Homework 8: MiniScheme F, G & H

Due: Friday, November 15 at 23:59
First Commit: Monday, November 11 at 23:59

I would encourage you to start and complete this assignment early! The content of MiniScheme is in scope for Exam 2, which is happening the same week (in fact the day before) this homework is due.

This assignment has 3 parts and concludes our MiniScheme implementation! Each part builds a new version of MiniScheme, adding functionality step by step. Each part requires testing. You’ll definitely want to add testing for each part as you’re working on it.

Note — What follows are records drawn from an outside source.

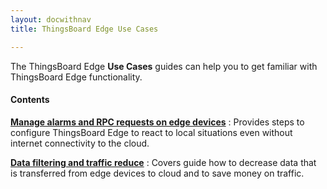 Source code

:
 ```yaml
---
layout: docwithnav
title: ThingsBoard Edge Use Cases

---
```


The ThingsBoard Edge **Use Cases** guides can help you to get familiar with ThingsBoard Edge functionality.

#### Contents

[**Manage alarms and RPC requests on edge devices**](/docs/edge/use-cases/manage-alarms-rpc-requests/)
: Provides steps to configure ThingsBoard Edge to react to local situations even without internet connectivity to the cloud. 

[**Data filtering and traffic reduce**](/docs/edge/use-cases/data-filtering-traffic-reduce/)
: Covers guide how to decrease data that is transferred from edge devices to cloud and to save money on traffic.
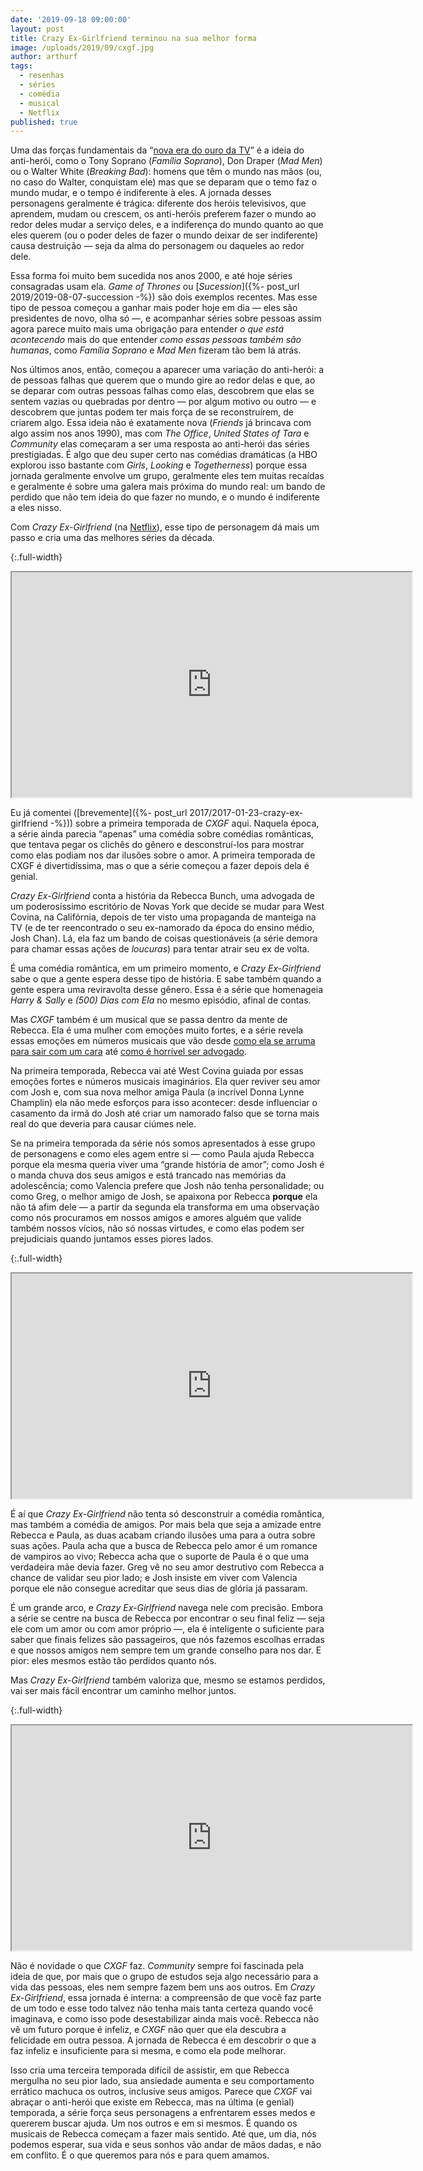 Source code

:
 ```yaml
---
date: '2019-09-18 09:00:00'
layout: post
title: Crazy Ex-Girlfriend terminou na sua melhor forma
image: /uploads/2019/09/cxgf.jpg
author: arthurf
tags:
  - resenhas
  - séries
  - comédia
  - musical
  - Netflix
published: true
---
```


Uma das forças fundamentais da “[nova era do ouro da TV](https://en.wikipedia.org/wiki/Golden_Age_of_Television_(2000s–present))” é a ideia do anti-herói, como o Tony Soprano (_Família Soprano_), Don Draper (_Mad Men_) ou o Walter White (_Breaking Bad_): homens que têm o mundo nas mãos (ou, no caso do Walter, conquistam ele) mas que se deparam que o temo faz o mundo mudar, e o tempo é indiferente à eles. A jornada desses personagens geralmente é trágica: diferente dos heróis televisivos, que aprendem, mudam ou crescem, os anti-heróis preferem fazer o mundo ao redor deles mudar a serviço deles, e a indiferença do mundo quanto ao que eles querem (ou o poder deles de fazer o mundo deixar de ser indiferente) causa destruição — seja da alma do personagem ou daqueles ao redor dele.

Essa forma foi muito bem sucedida nos anos 2000, e até hoje séries consagradas usam ela. _Game of Thrones_ ou [_Sucession_]({%- post_url 2019/2019-08-07-succession -%}) são dois exemplos recentes. Mas esse tipo de pessoa começou a ganhar mais poder hoje em dia — eles são presidentes de novo, olha só —, e acompanhar séries sobre pessoas assim agora parece muito mais uma obrigação para entender _o que está acontecendo_ mais do que entender _como essas pessoas também são humanas_, como _Família Soprano_ e _Mad Men_ fizeram tão bem lá atrás.

Nos últimos anos, então, começou a aparecer uma variação do anti-herói: a de pessoas falhas que querem que o mundo gire ao redor delas e que, ao se deparar com outras pessoas falhas como elas, descobrem que elas se sentem vazias ou quebradas por dentro — por algum motivo ou outro — e descobrem que juntas podem ter mais força de se reconstruírem, de criarem algo. Essa ideia não é exatamente nova (_Friends_ já brincava com algo assim nos anos 1990), mas com _The Office_, _United States of Tara_ e _Community_ elas começaram a ser uma resposta ao anti-herói das séries prestigiadas. É algo que deu super certo nas comédias dramáticas (a HBO explorou isso bastante com _Girls_, _Looking_ e _Togetherness_) porque essa jornada geralmente envolve um grupo, geralmente eles tem muitas recaídas e geralmente é sobre uma galera mais próxima do mundo real: um bando de perdido que não tem ideia do que fazer no mundo, e o mundo é indiferente a eles nisso.

Com _Crazy Ex-Girlfriend_ (na [Netflix](https://www.netflix.com/title/80066227)), esse tipo de personagem dá mais um passo e cria uma das melhores séries da década.

{:.full-width}
<iframe width="640" height="360" src="https://www.youtube-nocookie.com/embed/RUYhukcMgEo"  allow="accelerometer; autoplay; encrypted-media; gyroscope; picture-in-picture" allowfullscreen></iframe>

Eu já comentei ([brevemente]({%- post_url 2017/2017-01-23-crazy-ex-girlfriend -%})) sobre a primeira temporada de _CXGF_ aqui. Naquela época, a série ainda parecia “apenas” uma comédia sobre comédias românticas, que tentava pegar os clichês do gênero e desconstruí-los para mostrar como elas podiam nos dar ilusões sobre o amor. A primeira temporada de CXGF é divertidíssima, mas o que a série começou a fazer depois dela é genial.

_Crazy Ex-Girlfriend_ conta a história da Rebecca Bunch, uma advogada de um poderosíssimo escritório de Novas York que decide se mudar para West Covina, na Califórnia, depois de ter visto uma propaganda de manteiga na TV (e de ter reencontrado o seu ex-namorado da época do ensino médio, Josh Chan). Lá, ela faz um bando de coisas questionáveis (a série demora para chamar essas ações de _loucuras_) para tentar atrair seu ex de volta.

É uma comédia romântica, em um primeiro momento, e _Crazy Ex-Girlfriend_ sabe o que a gente espera desse tipo de história. E sabe também quando a gente espera uma reviravolta desse gênero. Essa é a série que homenageia _Harry & Sally_ e _(500) Dias com Ela_ no mesmo episódio, afinal de contas.

Mas _CXGF_ também é um musical que se passa dentro da mente de Rebecca. Ela é uma mulher com emoções muito fortes, e a série revela essas emoções em números musicais que vão desde [como ela se arruma para sair com um cara](https://www.youtube-nocookie.com/watch?v=ky-BYK-f154) até [como é horrível ser advogado](https://youtu.be/Xs-UEqJ85KE).

Na primeira temporada, Rebecca vai até West Covina guiada por essas emoções fortes e números musicais imaginários. Ela quer reviver seu amor com Josh e, com sua nova melhor amiga Paula (a incrível Donna Lynne Champlin) ela não mede esforços para isso acontecer: desde influenciar o casamento da irmã do Josh até criar um namorado falso que se torna mais real do que deveria para causar ciúmes nele.

Se na primeira temporada da série nós somos apresentados à esse grupo de personagens e como eles agem entre si — como Paula ajuda Rebecca porque ela mesma queria viver uma “grande história de amor”; como Josh é o manda chuva dos seus amigos e está trancado nas memórias da adolescência; como Valencia prefere que Josh não tenha personalidade; ou como Greg, o melhor amigo de Josh, se apaixona por Rebecca **porque** ela não tá afim dele — a partir da segunda ela transforma em uma observação como nós procuramos em nossos amigos e amores alguém que valide também nossos vícios, não só nossas virtudes, e como elas podem ser prejudiciais quando juntamos esses piores lados.

{:.full-width}
<iframe width="640" height="360" src="https://www.youtube-nocookie.com/embed/bkAjUBtn_TM"  allow="accelerometer; autoplay; encrypted-media; gyroscope; picture-in-picture" allowfullscreen></iframe>

É aí que _Crazy Ex-Girlfriend_ não tenta só desconstruir a comédia romântica, mas também a comédia de amigos. Por mais bela que seja a amizade entre Rebecca e Paula, as duas acabam criando ilusões uma para a outra sobre suas ações. Paula acha que a busca de Rebecca pelo amor é um romance de vampiros ao vivo; Rebecca acha que o suporte de Paula é o que uma verdadeira mãe devia fazer. Greg vê no seu amor destrutivo com Rebecca a chance de validar seu pior lado; e Josh insiste em viver com Valencia porque ele não consegue acreditar que seus dias de glória já passaram.

É um grande arco, e _Crazy Ex-Girlfriend_ navega nele com precisão. Embora a série se centre na busca de Rebecca por encontrar o seu final feliz — seja ele com um amor ou com amor próprio —, ela é inteligente o suficiente para saber que finais felizes são passageiros, que nós fazemos escolhas erradas e que nossos amigos nem sempre tem um grande conselho para nos dar. E pior: eles mesmos estão tão perdidos quanto nós.

Mas _Crazy Ex-Girlfriend_ também valoriza que, mesmo se estamos perdidos, vai ser mais fácil encontrar um caminho melhor juntos.


{:.full-width}
<iframe width="640" height="360" src="https://www.youtube-nocookie.com/embed/OG6HZMMDEYA"  allow="accelerometer; autoplay; encrypted-media; gyroscope; picture-in-picture" allowfullscreen></iframe>

Não é novidade o que _CXGF_ faz. _Community_ sempre foi fascinada pela ideia de que, por mais que o grupo de estudos seja algo necessário para a vida das pessoas, eles nem sempre fazem bem uns aos outros. Em _Crazy Ex-Girlfriend_, essa jornada é interna: a compreensão de que você faz parte de um todo e esse todo talvez não tenha mais tanta certeza quando você imaginava, e como isso pode desestabilizar ainda mais você. Rebecca não vê um futuro porque é infeliz, e _CXGF_ não quer que ela descubra a felicidade em outra pessoa. A jornada de Rebecca é em descobrir o que a faz infeliz e insuficiente para si mesma, e como ela pode melhorar.

Isso cria uma terceira temporada difícil de assistir, em que Rebecca mergulha no seu pior lado, sua ansiedade aumenta e seu comportamento errático machuca os outros, inclusive seus amigos. Parece que _CXGF_ vai abraçar o anti-herói que existe em Rebecca, mas na última (e genial) temporada, a série força seus personagens a enfrentarem esses medos e quererem buscar ajuda. Um nos outros e em si mesmos. É quando os musicais de Rebecca começam a fazer mais sentido. Até que, um dia, nós podemos esperar, sua vida e seus sonhos vão andar de mãos dadas, e não em conflito. É o que queremos para nós e para quem amamos.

Your implementations will be in several files. The start of each file should be

#lang racket
; Your name(s) here.

Preliminaries

Click on the assignment link. A reminder that new teams are not allowed for Homework 8 and that I have copied over the teams from Homeworks 5/6. Please reach out to me if that will be an issue.

Submission

To submit your homework, you must commit and push to GitHub before the deadline.

Note that apart from a new HONORCODE.md, there are no starter files for Homework 8. This is because you will be directly building on your Homework 6 work!

Start by copying all of your .rkt files from Homework 6 into your repository and committing them. Upon submission, your repository should contain the following files:

parse.rkt
parse-tests.rkt
interp.rkt
interp-tests.rkt
env.rkt
env-tests.rkt
minischeme.rkt
test.rkt
HONORCODE.md

Any additional files you have added to your repository should be removed from the main branch. (You’re free to make other branches, if you desire, but make sure main contains the version of the code you want graded.)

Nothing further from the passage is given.